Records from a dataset
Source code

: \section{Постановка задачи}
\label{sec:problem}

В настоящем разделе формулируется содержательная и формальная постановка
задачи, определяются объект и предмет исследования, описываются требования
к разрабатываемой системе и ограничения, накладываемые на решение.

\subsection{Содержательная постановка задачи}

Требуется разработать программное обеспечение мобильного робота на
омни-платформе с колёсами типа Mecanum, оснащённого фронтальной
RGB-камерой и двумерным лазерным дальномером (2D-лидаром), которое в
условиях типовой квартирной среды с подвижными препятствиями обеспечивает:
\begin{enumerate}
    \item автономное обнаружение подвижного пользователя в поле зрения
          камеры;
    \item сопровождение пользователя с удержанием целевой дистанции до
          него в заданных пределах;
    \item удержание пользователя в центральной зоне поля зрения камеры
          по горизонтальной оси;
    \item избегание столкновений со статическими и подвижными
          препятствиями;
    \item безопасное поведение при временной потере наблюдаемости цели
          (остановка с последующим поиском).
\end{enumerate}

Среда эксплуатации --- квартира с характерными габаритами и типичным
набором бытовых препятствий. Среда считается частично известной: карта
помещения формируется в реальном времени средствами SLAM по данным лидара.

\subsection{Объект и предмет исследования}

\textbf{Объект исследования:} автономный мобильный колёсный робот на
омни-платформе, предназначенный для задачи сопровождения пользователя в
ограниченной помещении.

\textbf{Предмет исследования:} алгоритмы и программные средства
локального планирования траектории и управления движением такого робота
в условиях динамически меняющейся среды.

PROMPT: Write only the number of lines in the entries that contain the word "среды".

EXERCISE ANSWER: 2